4. The method of compensating for the frequency deficiency of a single shot of a vibroseis of claim 1, wherein the determining the wavelets of the single shot and the well shot of the vibroseis based on first arrival waveforms of the single shot and the well shot of the vibroseis comprises the steps of:

And determining wavelets of the controllable focus single cannon and the well cannon by using an autocorrelation method according to first arrival waveforms of the controllable focus single cannon and the well cannon.

5. The method for compensating for the frequency deficiency of a single shot of a controllable source according to claim 1, wherein the step of performing the frequency band compensation on the seismic wave signals of the single shot of the controllable source subjected to the denoising treatment by using the frequency band compensation factor comprises the following steps:

And carrying out convolution on the seismic wave signals of the controlled source single cannon subjected to noise removal processing and the frequency band compensation factors to obtain the seismic wave signals of the controlled source single cannon after frequency band compensation.

6. The method for compensating for the frequency deficiency of a single shot of a controllable source according to claim 1, wherein the denoising process is performed on the seismic wave signals of the single shot of the controllable source, and comprises the following steps:

and (3) suppressing the noise of the seismic wave signals of the single shot of the controllable seismic source by adopting a linear noise suppression method.

7. An apparatus for compensating for a lack of single shot frequency of a vibroseis comprising:

The signal collection module is used for acquiring seismic wave signals generated by a controllable seismic source single gun and a well gun excited at the same place by adopting detectors in the same arrangement;

The waveform extraction module is used for carrying out spectrum analysis on the obtained seismic wave signals of the controllable focus single cannon and the well cannon and extracting first arrival waveforms of the controllable focus single cannon and the well cannon from the spectrum analysis;

The factor calculation module is used for determining wavelets of the controllable focus single cannon and the well cannon according to first arrival waveforms of the controllable focus single cannon and the well cannon and calculating a frequency band compensation factor for compensating the frequency deficiency of the controllable focus single cannon by utilizing the wavelets of the controllable focus single cannon and the well cannon; the method for calculating the frequency band compensation factor for compensating the frequency deficiency of the single shot of the controllable focus by utilizing the wavelets of the single shot of the controllable focus and the well shot comprises the following steps: calculating the inverse wavelet of the controllable focus single gun by using the wavelet of the controllable focus single gun; convoluting the wavelet of the wellgun with the inverse wavelet of the controllable source single gun to obtain the band compensation factor;

The noise suppression module is used for denoising the seismic wave signals of the controllable seismic source single cannon;

And the frequency band compensation module is used for carrying out frequency band compensation on the seismic wave signals of the controlled source single shot subjected to the denoising processing by utilizing the frequency band compensation factor.
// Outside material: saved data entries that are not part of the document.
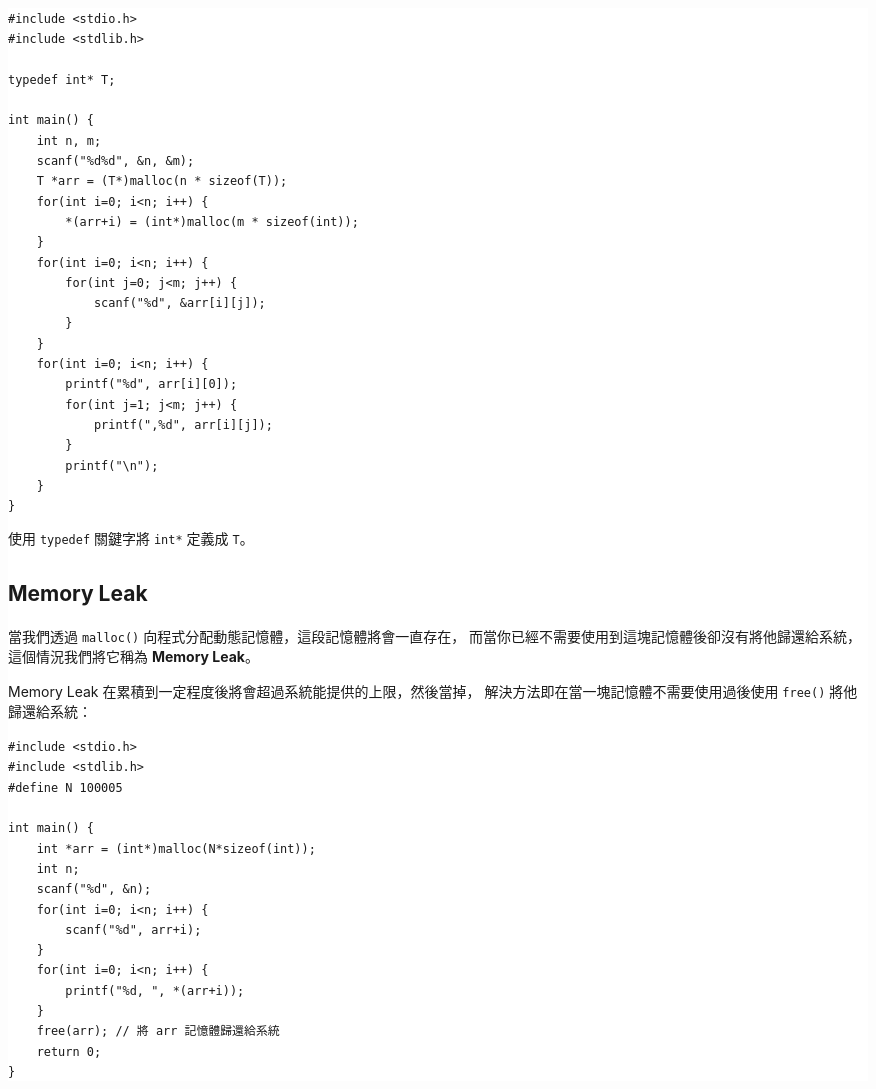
 ```c=
#include <stdio.h>
#include <stdlib.h>

typedef int* T;

int main() {
    int n, m;
    scanf("%d%d", &n, &m);
    T *arr = (T*)malloc(n * sizeof(T));
    for(int i=0; i<n; i++) {
        *(arr+i) = (int*)malloc(m * sizeof(int));
    }
    for(int i=0; i<n; i++) {
        for(int j=0; j<m; j++) {
            scanf("%d", &arr[i][j]);
        }
    }
    for(int i=0; i<n; i++) {
        printf("%d", arr[i][0]);
        for(int j=1; j<m; j++) {
            printf(",%d", arr[i][j]);
        }
        printf("\n");
    }
}
```

使用 `typedef` 關鍵字將 `int*` 定義成 `T`。

## Memory Leak

當我們透過 `malloc()` 向程式分配動態記憶體，這段記憶體將會一直存在，
而當你已經不需要使用到這塊記憶體後卻沒有將他歸還給系統，
這個情況我們將它稱為 **Memory Leak**。

Memory Leak 在累積到一定程度後將會超過系統能提供的上限，然後當掉，
解決方法即在當一塊記憶體不需要使用過後使用 `free()` 將他歸還給系統：

```c=
#include <stdio.h>
#include <stdlib.h>
#define N 100005

int main() {
    int *arr = (int*)malloc(N*sizeof(int));
    int n;
    scanf("%d", &n);
    for(int i=0; i<n; i++) {
        scanf("%d", arr+i);
    }
    for(int i=0; i<n; i++) {
        printf("%d, ", *(arr+i));
    }
    free(arr); // 將 arr 記憶體歸還給系統
    return 0;
}
```
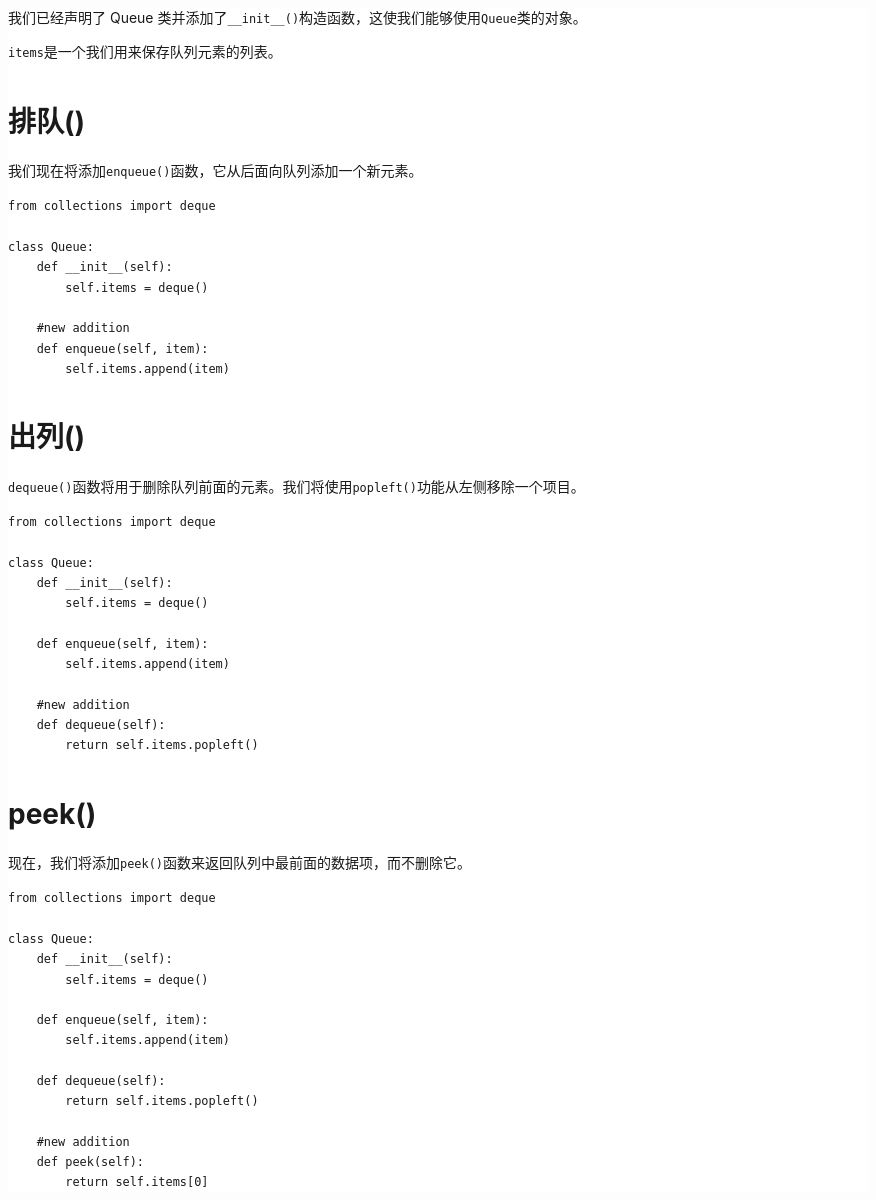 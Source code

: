 我们已经声明了 Queue 类并添加了`__init__()`构造函数，这使我们能够使用`Queue`类的对象。

`items`是一个我们用来保存队列元素的列表。

# 排队()

我们现在将添加`enqueue()`函数，它从后面向队列添加一个新元素。

```
from collections import deque
​
class Queue:
    def __init__(self):
        self.items = deque()

    #new addition
    def enqueue(self, item):
        self.items.append(item)
```

# 出列()

`dequeue()`函数将用于删除队列前面的元素。我们将使用`popleft()`功能从左侧移除一个项目。

```
from collections import deque
​
class Queue:
    def __init__(self):
        self.items = deque()

    def enqueue(self, item):
        self.items.append(item)

    #new addition
    def dequeue(self):
        return self.items.popleft()
```

# peek()

现在，我们将添加`peek()`函数来返回队列中最前面的数据项，而不删除它。

```
from collections import deque
​
class Queue:
    def __init__(self):
        self.items = deque()

    def enqueue(self, item):
        self.items.append(item)

    def dequeue(self):
        return self.items.popleft()

    #new addition
    def peek(self):
        return self.items[0]
```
8. A computer storage medium in which a computer program is stored which, when executed by a processor, implements the steps of the method of compensating for a vibroseis single shot frequency deficiency of any of the preceding claims 1 to 6.

9. A computer device comprising a memory and a processor for executing a computer program stored in the memory for implementing the steps of the method of compensating for a vibroseis mono-gun frequency deficiency as claimed in any of the preceding claims 1 to 6.